_WORK INSTRUCTIONS_
Reproduce, exactly and in full, only the lines below from the one containing "transaction which will create the NFT Drop." through the one containing "issues.'' - Elimination".

_EXCERPTED DATA_
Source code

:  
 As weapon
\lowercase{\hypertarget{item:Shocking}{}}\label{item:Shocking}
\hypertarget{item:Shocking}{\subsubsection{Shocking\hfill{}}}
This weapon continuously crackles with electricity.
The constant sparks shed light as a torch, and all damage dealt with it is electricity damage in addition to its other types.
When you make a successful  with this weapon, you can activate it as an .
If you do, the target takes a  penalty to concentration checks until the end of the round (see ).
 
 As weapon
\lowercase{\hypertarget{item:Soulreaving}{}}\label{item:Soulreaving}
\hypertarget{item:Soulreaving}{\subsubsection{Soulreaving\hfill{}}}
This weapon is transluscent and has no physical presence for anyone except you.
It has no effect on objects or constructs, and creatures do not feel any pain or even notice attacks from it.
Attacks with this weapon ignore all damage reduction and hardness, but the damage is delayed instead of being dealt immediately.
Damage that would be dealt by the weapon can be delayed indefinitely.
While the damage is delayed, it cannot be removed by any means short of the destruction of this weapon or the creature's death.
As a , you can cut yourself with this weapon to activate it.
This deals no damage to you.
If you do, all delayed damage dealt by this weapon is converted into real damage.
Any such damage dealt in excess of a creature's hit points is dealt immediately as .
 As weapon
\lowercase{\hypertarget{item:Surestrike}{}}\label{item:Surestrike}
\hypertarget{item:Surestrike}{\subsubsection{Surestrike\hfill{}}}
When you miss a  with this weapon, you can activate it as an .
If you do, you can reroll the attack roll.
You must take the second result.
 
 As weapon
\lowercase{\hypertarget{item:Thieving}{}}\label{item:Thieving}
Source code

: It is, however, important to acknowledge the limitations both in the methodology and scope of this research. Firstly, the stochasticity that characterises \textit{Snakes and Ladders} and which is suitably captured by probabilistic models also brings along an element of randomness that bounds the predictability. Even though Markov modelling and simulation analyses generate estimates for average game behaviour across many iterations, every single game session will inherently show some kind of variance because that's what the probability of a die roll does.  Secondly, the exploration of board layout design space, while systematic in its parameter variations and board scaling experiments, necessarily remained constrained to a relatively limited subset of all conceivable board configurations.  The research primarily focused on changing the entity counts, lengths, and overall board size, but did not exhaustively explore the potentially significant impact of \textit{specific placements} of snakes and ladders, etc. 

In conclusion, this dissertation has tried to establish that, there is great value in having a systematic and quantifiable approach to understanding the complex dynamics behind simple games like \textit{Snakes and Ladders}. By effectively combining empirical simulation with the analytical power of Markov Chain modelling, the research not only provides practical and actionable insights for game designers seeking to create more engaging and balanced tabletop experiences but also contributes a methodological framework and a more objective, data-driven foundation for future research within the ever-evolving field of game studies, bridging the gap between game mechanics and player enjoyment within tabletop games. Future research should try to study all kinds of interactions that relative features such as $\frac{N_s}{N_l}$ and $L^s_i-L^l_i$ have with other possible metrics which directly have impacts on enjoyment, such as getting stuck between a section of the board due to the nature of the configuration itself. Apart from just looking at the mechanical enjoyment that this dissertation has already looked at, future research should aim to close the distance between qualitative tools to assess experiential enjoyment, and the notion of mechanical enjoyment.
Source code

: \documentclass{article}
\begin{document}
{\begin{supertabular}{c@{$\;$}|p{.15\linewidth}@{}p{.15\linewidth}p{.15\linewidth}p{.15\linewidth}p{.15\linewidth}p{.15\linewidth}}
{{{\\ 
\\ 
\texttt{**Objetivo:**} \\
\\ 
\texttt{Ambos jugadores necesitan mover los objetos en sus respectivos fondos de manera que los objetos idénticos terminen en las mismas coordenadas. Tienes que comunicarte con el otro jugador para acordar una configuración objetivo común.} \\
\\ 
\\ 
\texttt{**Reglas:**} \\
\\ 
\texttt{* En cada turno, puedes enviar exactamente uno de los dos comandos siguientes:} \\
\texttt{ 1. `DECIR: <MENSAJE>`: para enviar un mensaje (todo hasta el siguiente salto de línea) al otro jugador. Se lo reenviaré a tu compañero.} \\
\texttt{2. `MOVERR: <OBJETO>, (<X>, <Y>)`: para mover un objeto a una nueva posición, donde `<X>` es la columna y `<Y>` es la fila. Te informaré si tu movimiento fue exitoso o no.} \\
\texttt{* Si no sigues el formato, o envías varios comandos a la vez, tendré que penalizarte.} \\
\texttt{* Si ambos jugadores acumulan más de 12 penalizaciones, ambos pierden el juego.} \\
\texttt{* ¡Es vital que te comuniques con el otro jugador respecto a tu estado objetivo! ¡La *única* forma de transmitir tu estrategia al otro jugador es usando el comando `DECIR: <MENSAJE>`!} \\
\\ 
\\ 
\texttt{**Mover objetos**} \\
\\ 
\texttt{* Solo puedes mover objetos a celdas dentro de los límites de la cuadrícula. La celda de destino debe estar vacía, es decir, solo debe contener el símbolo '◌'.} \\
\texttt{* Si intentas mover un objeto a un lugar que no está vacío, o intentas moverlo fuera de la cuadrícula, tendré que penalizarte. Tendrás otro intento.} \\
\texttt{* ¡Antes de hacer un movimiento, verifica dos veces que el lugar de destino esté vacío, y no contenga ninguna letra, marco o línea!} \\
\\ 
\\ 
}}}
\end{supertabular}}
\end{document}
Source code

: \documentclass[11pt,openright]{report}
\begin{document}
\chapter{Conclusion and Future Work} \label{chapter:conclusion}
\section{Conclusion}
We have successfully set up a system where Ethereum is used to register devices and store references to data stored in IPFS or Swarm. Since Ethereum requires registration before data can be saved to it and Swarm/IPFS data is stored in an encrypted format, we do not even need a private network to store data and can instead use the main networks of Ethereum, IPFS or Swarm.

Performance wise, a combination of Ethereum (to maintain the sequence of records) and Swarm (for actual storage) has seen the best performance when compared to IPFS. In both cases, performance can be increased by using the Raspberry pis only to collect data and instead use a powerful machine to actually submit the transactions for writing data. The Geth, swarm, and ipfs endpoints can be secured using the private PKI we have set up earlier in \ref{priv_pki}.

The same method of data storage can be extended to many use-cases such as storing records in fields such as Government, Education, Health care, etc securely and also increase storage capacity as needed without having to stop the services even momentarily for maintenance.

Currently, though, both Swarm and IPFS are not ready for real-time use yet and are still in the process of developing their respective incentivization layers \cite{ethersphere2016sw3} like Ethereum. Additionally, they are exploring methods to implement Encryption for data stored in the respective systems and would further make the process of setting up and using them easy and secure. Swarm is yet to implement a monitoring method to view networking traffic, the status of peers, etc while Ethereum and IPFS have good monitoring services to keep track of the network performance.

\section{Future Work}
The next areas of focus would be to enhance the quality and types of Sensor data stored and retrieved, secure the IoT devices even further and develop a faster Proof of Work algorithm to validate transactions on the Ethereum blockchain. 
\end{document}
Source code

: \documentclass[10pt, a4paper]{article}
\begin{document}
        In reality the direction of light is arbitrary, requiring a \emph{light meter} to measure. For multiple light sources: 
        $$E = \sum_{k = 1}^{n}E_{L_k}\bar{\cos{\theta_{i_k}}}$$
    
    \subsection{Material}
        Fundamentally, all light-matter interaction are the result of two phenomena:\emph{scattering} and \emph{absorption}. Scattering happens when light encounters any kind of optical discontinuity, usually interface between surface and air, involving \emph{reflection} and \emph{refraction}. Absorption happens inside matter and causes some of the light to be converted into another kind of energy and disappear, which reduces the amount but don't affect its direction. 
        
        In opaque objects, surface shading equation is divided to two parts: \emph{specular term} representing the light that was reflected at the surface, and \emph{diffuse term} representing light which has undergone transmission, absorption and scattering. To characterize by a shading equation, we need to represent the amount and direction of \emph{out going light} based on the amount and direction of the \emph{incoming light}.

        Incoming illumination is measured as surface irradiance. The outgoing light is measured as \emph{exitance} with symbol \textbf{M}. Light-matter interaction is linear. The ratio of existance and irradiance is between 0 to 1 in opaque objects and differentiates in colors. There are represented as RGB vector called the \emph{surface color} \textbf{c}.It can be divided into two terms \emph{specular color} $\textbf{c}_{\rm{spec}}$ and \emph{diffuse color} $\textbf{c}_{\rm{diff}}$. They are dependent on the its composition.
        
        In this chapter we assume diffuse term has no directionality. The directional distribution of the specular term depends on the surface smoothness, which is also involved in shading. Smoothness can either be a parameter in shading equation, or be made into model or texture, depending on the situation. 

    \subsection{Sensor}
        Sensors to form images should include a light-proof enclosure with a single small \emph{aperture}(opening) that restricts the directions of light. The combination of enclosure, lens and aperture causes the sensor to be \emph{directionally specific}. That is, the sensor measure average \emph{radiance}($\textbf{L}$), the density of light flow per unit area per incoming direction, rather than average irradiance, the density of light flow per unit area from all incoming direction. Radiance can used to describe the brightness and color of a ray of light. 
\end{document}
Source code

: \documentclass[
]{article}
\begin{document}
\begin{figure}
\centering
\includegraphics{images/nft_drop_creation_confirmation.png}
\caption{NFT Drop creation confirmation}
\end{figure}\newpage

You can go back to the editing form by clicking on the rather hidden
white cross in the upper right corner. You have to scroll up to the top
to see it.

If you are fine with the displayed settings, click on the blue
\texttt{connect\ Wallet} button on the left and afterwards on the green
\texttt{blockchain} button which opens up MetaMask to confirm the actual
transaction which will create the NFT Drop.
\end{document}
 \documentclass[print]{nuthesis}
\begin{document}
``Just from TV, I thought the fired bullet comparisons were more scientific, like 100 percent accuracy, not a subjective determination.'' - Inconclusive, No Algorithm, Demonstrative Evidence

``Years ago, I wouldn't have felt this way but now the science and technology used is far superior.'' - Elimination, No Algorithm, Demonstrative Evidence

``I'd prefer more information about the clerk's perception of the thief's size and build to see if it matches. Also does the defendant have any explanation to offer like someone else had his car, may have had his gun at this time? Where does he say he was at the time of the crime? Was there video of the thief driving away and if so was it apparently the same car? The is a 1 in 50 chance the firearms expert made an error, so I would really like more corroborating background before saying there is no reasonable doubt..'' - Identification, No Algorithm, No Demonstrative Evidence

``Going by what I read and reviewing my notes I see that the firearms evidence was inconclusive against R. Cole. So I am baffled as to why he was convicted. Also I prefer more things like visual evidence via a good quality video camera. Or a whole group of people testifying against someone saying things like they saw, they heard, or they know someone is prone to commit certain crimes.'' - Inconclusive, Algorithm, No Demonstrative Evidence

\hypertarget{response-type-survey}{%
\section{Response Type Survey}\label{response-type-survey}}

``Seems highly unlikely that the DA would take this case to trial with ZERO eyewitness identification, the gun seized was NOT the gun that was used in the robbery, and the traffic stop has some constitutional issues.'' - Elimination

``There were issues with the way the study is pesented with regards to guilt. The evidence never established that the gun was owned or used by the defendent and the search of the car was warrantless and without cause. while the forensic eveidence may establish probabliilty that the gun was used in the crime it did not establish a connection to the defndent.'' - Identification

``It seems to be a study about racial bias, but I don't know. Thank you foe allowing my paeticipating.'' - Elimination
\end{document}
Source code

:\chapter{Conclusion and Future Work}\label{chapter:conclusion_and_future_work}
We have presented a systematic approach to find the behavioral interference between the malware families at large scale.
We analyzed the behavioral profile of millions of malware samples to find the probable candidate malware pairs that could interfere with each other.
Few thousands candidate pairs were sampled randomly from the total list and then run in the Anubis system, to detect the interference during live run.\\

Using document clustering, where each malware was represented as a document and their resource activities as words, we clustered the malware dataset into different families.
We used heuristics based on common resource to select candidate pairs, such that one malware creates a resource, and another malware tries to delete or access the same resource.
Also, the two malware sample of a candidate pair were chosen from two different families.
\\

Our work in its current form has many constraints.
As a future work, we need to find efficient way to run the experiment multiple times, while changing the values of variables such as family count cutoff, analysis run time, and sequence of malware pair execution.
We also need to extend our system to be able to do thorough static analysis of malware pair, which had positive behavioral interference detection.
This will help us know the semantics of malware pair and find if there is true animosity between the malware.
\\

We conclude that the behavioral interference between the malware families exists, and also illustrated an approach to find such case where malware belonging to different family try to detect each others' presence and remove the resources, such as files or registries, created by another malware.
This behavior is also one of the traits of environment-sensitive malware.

_YOUR RESPONSE_
transaction which will create the NFT Drop.
\end{document}
 \documentclass[print]{nuthesis}
\begin{document}
``Just from TV, I thought the fired bullet comparisons were more scientific, like 100 percent accuracy, not a subjective determination.'' - Inconclusive, No Algorithm, Demonstrative Evidence

``Years ago, I wouldn't have felt this way but now the science and technology used is far superior.'' - Elimination, No Algorithm, Demonstrative Evidence

``I'd prefer more information about the clerk's perception of the thief's size and build to see if it matches. Also does the defendant have any explanation to offer like someone else had his car, may have had his gun at this time? Where does he say he was at the time of the crime? Was there video of the thief driving away and if so was it apparently the same car? The is a 1 in 50 chance the firearms expert made an error, so I would really like more corroborating background before saying there is no reasonable doubt..'' - Identification, No Algorithm, No Demonstrative Evidence

``Going by what I read and reviewing my notes I see that the firearms evidence was inconclusive against R. Cole. So I am baffled as to why he was convicted. Also I prefer more things like visual evidence via a good quality video camera. Or a whole group of people testifying against someone saying things like they saw, they heard, or they know someone is prone to commit certain crimes.'' - Inconclusive, Algorithm, No Demonstrative Evidence

\hypertarget{response-type-survey}{%
\section{Response Type Survey}\label{response-type-survey}}

``Seems highly unlikely that the DA would take this case to trial with ZERO eyewitness identification, the gun seized was NOT the gun that was used in the robbery, and the traffic stop has some constitutional issues.'' - Elimination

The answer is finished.